Jimmy Clanton had a number of top forty pop hits in the late 50's and early 60's. He originally came from Baton Rouge and worked with many of the better Louisiana musicians of the era.
Clanton was born in Baton Rouge in 1940. In the mid-50's he was attending Baton Rouge High School and playing with various bands, including one called the Dixie Cats. He met pianist Dick Holler and joined Holler's group, the Night Trainers, which included Grady Caldwell on bass, Bobby Loveless on tenor sax, and Junior Bergeron on drums. (A decade later Holler would write the hit song Abraham, Martin And John). They made their way to Cosimo Matassa's recording studio in New Orleans, and one day while recording a demo there Matassa brought in recording executive Johnny Vincent. Vincent had recently founded Ace Records in Jackson, Mississippi, was looking for fresh talent, and liked what he saw in Jimmy Clanton. Clanton was signed to Ace Records as a solo act with Matassa as his manager.
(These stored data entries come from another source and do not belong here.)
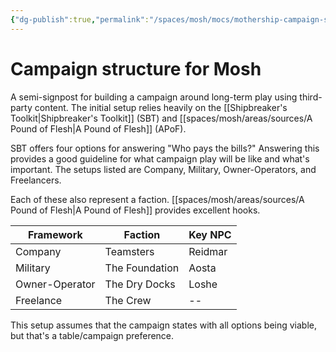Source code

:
```yaml
---
{"dg-publish":true,"permalink":"/spaces/mosh/mocs/mothership-campaign-structure/","title":"Campaign structure for Mosh","tags":["mosh"],"created":"Friday, April 14th 2023, 12:31:01 am","updated":"Friday, April 14th 2023, 12:53:55 am"}
---
```



# Campaign structure for Mosh

A semi-signpost for building a campaign around long-term play using third-party content. The initial setup relies heavily on the [[Shipbreaker's Toolkit\|Shipbreaker's Toolkit]] (SBT) and [[spaces/mosh/areas/sources/A Pound of Flesh\|A Pound of Flesh]] (APoF).

SBT offers four options for answering "Who pays the bills?" Answering this provides a good guideline for what campaign play will be like and what's important. The setups listed are Company, Military, Owner-Operators, and Freelancers.

Each of these also represent a faction. [[spaces/mosh/areas/sources/A Pound of Flesh\|A Pound of Flesh]] provides excellent hooks. 

| Framework      | Faction        | Key NPC |
| -------------- | -------------- | ------- |
| Company        | Teamsters      | Reidmar |
| Military       | The Foundation | Aosta   |
| Owner-Operator | The Dry Docks  | Loshe   |
| Freelance      | The Crew       | --     | 

This setup assumes that the campaign states with all options being viable, but that's a table/campaign preference.
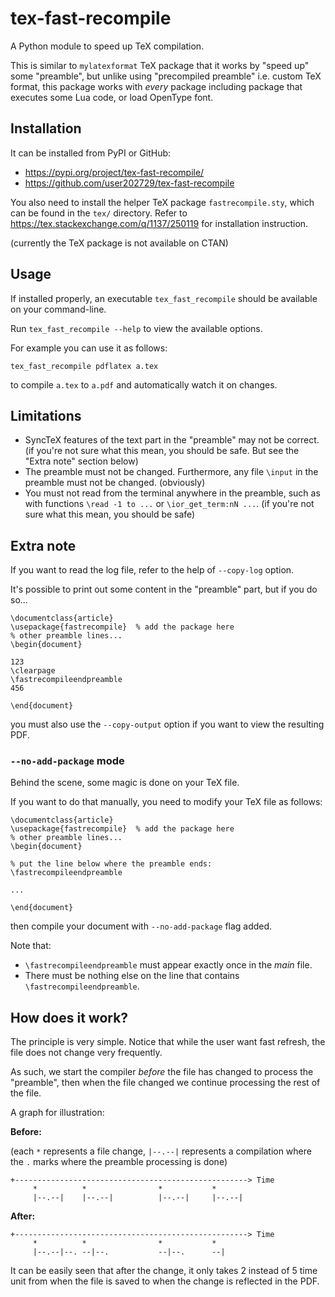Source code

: # tex-fast-recompile

A Python module to speed up TeX compilation.

This is similar to `mylatexformat` TeX package that it works by "speed up" some "preamble",
but unlike using "precompiled preamble" i.e. custom TeX format,
this package works with *every* package including package that executes some Lua code, or load OpenType font.

## Installation

It can be installed from PyPI or GitHub:

* https://pypi.org/project/tex-fast-recompile/
* https://github.com/user202729/tex-fast-recompile

You also need to install the helper TeX package `fastrecompile.sty`, which can be found in the `tex/` directory.
Refer to https://tex.stackexchange.com/q/1137/250119 for installation instruction.

(currently the TeX package is not available on CTAN)


## Usage

If installed properly, an executable `tex_fast_recompile` should be available on your command-line.

Run `tex_fast_recompile --help` to view the available options.

For example you can use it as follows:

```
tex_fast_recompile pdflatex a.tex
```

to compile `a.tex` to `a.pdf` and automatically watch it on changes.

## Limitations

* SyncTeX features of the text part in the "preamble" may not be correct. (if you're not sure what this mean, you should be safe. But see the "Extra note" section below)
* The preamble must not be changed. Furthermore, any file `\input` in the preamble must not be changed. (obviously)
* You must not read from the terminal anywhere in the preamble, such as with functions `\read -1 to ...` or `\ior_get_term:nN ...`.
(if you're not sure what this mean, you should be safe)


## Extra note

If you want to read the log file, refer to the help of `--copy-log` option.

It's possible to print out some content in the "preamble" part, but if you do so...

```
\documentclass{article}
\usepackage{fastrecompile}  % add the package here
% other preamble lines...
\begin{document}

123
\clearpage
\fastrecompileendpreamble
456

\end{document}
```

you must also use the `--copy-output` option if you want to view the resulting PDF.

### `--no-add-package` mode

Behind the scene, some magic is done on your TeX file.

If you want to do that manually, you need to modify your TeX file as follows:

```
\documentclass{article}
\usepackage{fastrecompile}  % add the package here
% other preamble lines...
\begin{document}

% put the line below where the preamble ends:
\fastrecompileendpreamble

...

\end{document}
```

then compile your document with `--no-add-package` flag added.

Note that:

* `\fastrecompileendpreamble` must appear exactly once in the *main* file.
* There must be nothing else on the line that contains `\fastrecompileendpreamble`.


## How does it work?

The principle is very simple. Notice that while the user want fast refresh, the file does not change very frequently.

As such, we start the compiler _before_ the file has changed to process the "preamble", then when the file changed we
continue processing the rest of the file.

A graph for illustration:

**Before:**

(each `*` represents a file change, `|--.--|` represents a compilation where the `.` marks where the preamble processing is done)

```
+----------------------------------------------------> Time
     *          *                *           *
     |--.--|    |--.--|          |--.--|     |--.--|
```

**After:**

```
+----------------------------------------------------> Time
     *          *                *           *
     |--.--|--. --|--.           --|--.      --|
```

It can be easily seen that after the change, it only takes 2 instead of 5 time unit
from when the file is saved to when the change is reflected in the PDF.
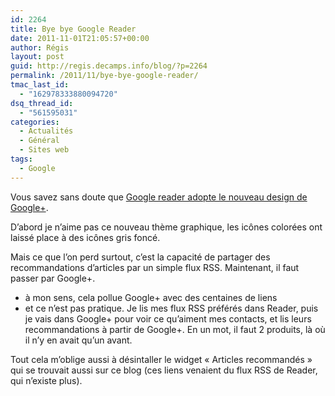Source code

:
 ```yaml
---
id: 2264
title: Bye bye Google Reader
date: 2011-11-01T21:05:57+00:00
author: Régis
layout: post
guid: http://regis.decamps.info/blog/?p=2264
permalink: /2011/11/bye-bye-google-reader/
tmac_last_id:
  - "162978333880094720"
dsq_thread_id:
  - "561595031"
categories:
  - Actualités
  - Général
  - Sites web
tags:
  - Google
---
```

Vous savez sans doute que [Google reader adopte le nouveau design de Google+](http://googlereader.blogspot.com/2011/10/new-in-reader-fresh-design-and-google.html). 

D&rsquo;abord je n&rsquo;aime pas ce nouveau thème graphique, les icônes colorées ont laissé place à des icônes gris foncé.

Mais ce que l&rsquo;on perd surtout, c&rsquo;est la capacité de partager des recommandations d&rsquo;articles par un simple flux RSS. Maintenant, il faut passer par Google+. 

  * à mon sens, cela pollue Google+ avec des centaines de liens
  * et ce n&rsquo;est pas pratique. Je lis mes flux RSS préférés dans Reader, puis je vais dans Google+ pour voir ce qu&rsquo;aiment mes contacts, et lis leurs recommandations à partir de Google+. En un mot, il faut 2 produits, là où il n&rsquo;y en avait qu&rsquo;un avant.

Tout cela m&rsquo;oblige aussi à désintaller le widget « Articles recommandés » qui se trouvait aussi sur ce blog (ces liens venaient du flux RSS de Reader, qui n&rsquo;existe plus).
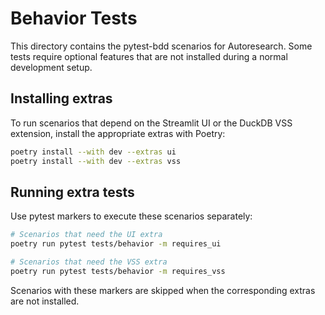 # Behavior Tests

This directory contains the pytest-bdd scenarios for Autoresearch. Some tests
require optional features that are not installed during a normal development
setup.

## Installing extras

To run scenarios that depend on the Streamlit UI or the DuckDB VSS extension,
install the appropriate extras with Poetry:

```bash
poetry install --with dev --extras ui
poetry install --with dev --extras vss
```

## Running extra tests

Use pytest markers to execute these scenarios separately:

```bash
# Scenarios that need the UI extra
poetry run pytest tests/behavior -m requires_ui

# Scenarios that need the VSS extra
poetry run pytest tests/behavior -m requires_vss
```

Scenarios with these markers are skipped when the corresponding extras are not
installed.

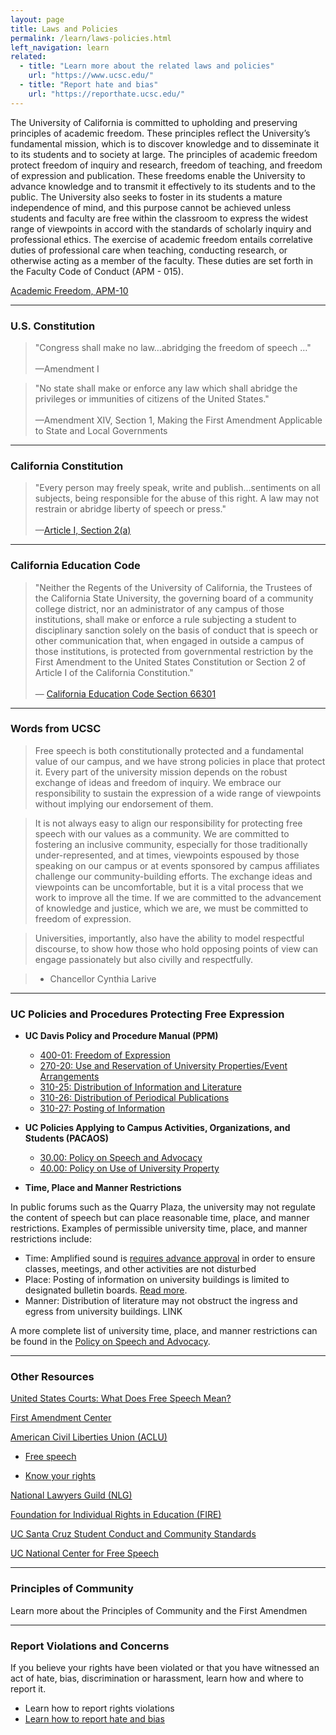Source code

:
 ```yaml
---
layout: page
title: Laws and Policies
permalink: /learn/laws-policies.html
left_navigation: learn
related:
  - title: "Learn more about the related laws and policies"
    url: "https://www.ucsc.edu/"
  - title: "Report hate and bias"
    url: "https://reporthate.ucsc.edu/"
---
```


The University of California is committed to upholding and preserving principles of academic freedom. These principles reflect the University’s fundamental mission, which is to discover knowledge and to disseminate it to its students and to society at large. The principles of academic freedom protect freedom of inquiry and research, freedom of teaching, and freedom of expression and publication. These freedoms enable the University to advance knowledge and to transmit it effectively to its students and to the public. The University also seeks to foster in its students a mature independence of mind, and this purpose cannot be achieved unless students and faculty are free within the classroom to express the widest range of viewpoints in accord with the standards of scholarly inquiry and professional ethics. The exercise of academic freedom entails correlative duties of professional care when teaching, conducting research, or otherwise acting as a member of the faculty. These duties are set forth in the Faculty Code of Conduct (APM - 015).

[Academic Freedom, APM-10](https://www.ucop.edu/academic-personnel-programs/_files/apm/apm-010.pdf)

---
### **U.S. Constitution**

> "Congress shall make no law…abridging the freedom of speech …"<br /><br/>
—Amendment I


> "No state shall make or enforce any law which shall abridge the privileges or immunities of citizens of the United States."<br /><br/>
—Amendment XIV, Section 1, Making the First Amendment Applicable to State and Local Governments

---

### **California Constitution**

> "Every person may freely speak, write and publish…sentiments on all subjects, being responsible for the abuse of this right. A law may not restrain or abridge liberty of speech or press."<br/><br/>
—[Article I, Section 2(a)](http://leginfo.legislature.ca.gov/faces/codes_displaySection.xhtml?lawCode=CONS&sectionNum=SEC.%202.&article=I)

---
### **California Education Code**

> "Neither the Regents of the University of California, the Trustees of the California State University, the governing board of a community college district, nor an administrator of any campus of those institutions, shall make or enforce a rule subjecting a student to disciplinary sanction solely on the basis of conduct that is speech or other communication that, when engaged in outside a campus of those institutions, is protected from governmental restriction by the First Amendment to the United States Constitution or Section 2 of Article I of the California Constitution."<br/><br/>
— [California Education Code Section 66301](http://leginfo.legislature.ca.gov/faces/codes_displaySection.xhtml?sectionNum=66301.&lawCode=EDC)


---
### **Words from UCSC**

> Free speech is both constitutionally protected and a fundamental value of our campus, and we have strong policies in place that protect it. Every part of the university mission depends on the robust exchange of ideas and freedom of inquiry. We embrace our responsibility to sustain the expression of a wide range of viewpoints without implying our endorsement of them.

> It is not always easy to align our responsibility for protecting free speech with our values as a community. We are committed to fostering an inclusive community, especially for those traditionally under-represented, and at times, viewpoints espoused by those speaking on our campus or at events sponsored by campus affiliates challenge our community-building efforts. The exchange ideas and viewpoints can be uncomfortable, but it is a vital process that we work to improve all the time. If we are committed to the advancement of knowledge and justice, which we are, we must be committed to freedom of expression.

> Universities, importantly, also have the ability to model respectful discourse, to show how those who hold opposing points of view can engage passionately but also civilly and respectfully. 

> - Chancellor Cynthia Larive

---
### **UC Policies and Procedures Protecting Free Expression**

- **UC Davis Policy and Procedure Manual (PPM)**
  - [400-01: Freedom of Expression](https://ucdavispolicy.ellucid.com/documents/view/37/active/)
  - [270-20: Use and Reservation of University Properties/Event Arrangements](https://ucdavispolicy.ellucid.com/documents/view/247)
  - [310-25: Distribution of Information and Literature](https://ucdavispolicy.ellucid.com/documents/view/367)
  - [310-26: Distribution of Periodical Publications](https://ucdavispolicy.ellucid.com/documents/view/369)
  - [310-27: Posting of Information](https://ucdavispolicy.ellucid.com/documents/view/375)

- **UC Policies Applying to Campus Activities, Organizations, and Students (PACAOS)**
  - [30.00: Policy on Speech and Advocacy](http://policy.ucop.edu/doc/2710523/PACAOS-30)
  - [40.00: Policy on Use of University Property](http://policy.ucop.edu/doc/2710524/PACAOS-40)

- **Time, Place and Manner Restrictions**

In public forums such as the Quarry Plaza, the university may not regulate the content of speech but can place reasonable time, place, and manner restrictions. Examples of permissible university time, place, and manner restrictions include:

- Time: Amplified sound is [requires advance approval](https://someca.ucsc.edu/resources/protocols.html#amplified-sound) in order to ensure classes, meetings, and other activities are not disturbed
- Place: Posting of information on university buildings is limited to designated bulletin boards. [Read more](https://crown.ucsc.edu/activities/flier_posting_numbers.pdf).
- Manner: Distribution of literature may not obstruct the ingress and egress from university buildings. LINK

A more complete list of university time, place, and manner restrictions can be found in the [Policy on Speech and Advocacy](https://deanofstudents.ucsc.edu/student-conduct/student-handbook/30.00.pdf).



---
### **Other Resources**

[United States Courts: What Does Free Speech Mean?](http://www.uscourts.gov/about-federal-courts/educational-resources/about-educational-outreach/activity-resources/what-does)

[First Amendment Center](http://www.firstamendmentcenter.org/)

[American Civil Liberties Union (ACLU)](https://www.aclu.org/)

- [Free speech](https://www.aclu.org/)

- [Know your rights](https://www.aclu.org/know-your-rights/what-do-if-your-rights-are-violated-demonstration-or-protest)

[National Lawyers Guild (NLG)](https://www.nlg.org/)

[Foundation for Individual Rights in Education (FIRE)](https://www.thefire.org/)

[UC Santa Cruz Student Conduct and Community Standards](https://deanofstudents.ucsc.edu/student-conduct/index.html)

[UC National Center for Free Speech](https://freespeechcenter.universityofcalifornia.edu/)


---
### **Principles of Community**

Learn more about the Principles of Community and the First Amendmen

---
### **Report Violations and Concerns**

If you believe your rights have been violated or that you have witnessed an act of hate, bias, discrimination or harassment, learn how and where to report it.

- Learn how to report rights violations
- [Learn how to report hate and bias](https://reporthate.ucsc.edu/)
Clanton had written a song titled Just A Dream. He recorded it on the Ace label as Jimmy Clanton and His Rockets, with such notables as Mac Rebennack and Allen Toussaint in the session group. The song became a huge hit, selling over a million copies and soaring into the top five nationally in the summer of 1958. Clanton worked with another notable group at Ace, Huey (Piano) Smith and the Clowns, who had a hit of their own earlier that year with Don't You Just Know It as well as with other prominent session musicians such as guitarist Earl King and tenor sax player Lee Allen. The swamp pop singer had a double-sided top forty hit later in 1958 with A Letter To An Angel/A Part Of Me. The following year he recorded My Own True Love, with music taken from Tara's Theme from Gone With The Wind. Clanton appeared on Dick Clark's American Bandstand and performed with Clark's Caravan Of Stars for a time.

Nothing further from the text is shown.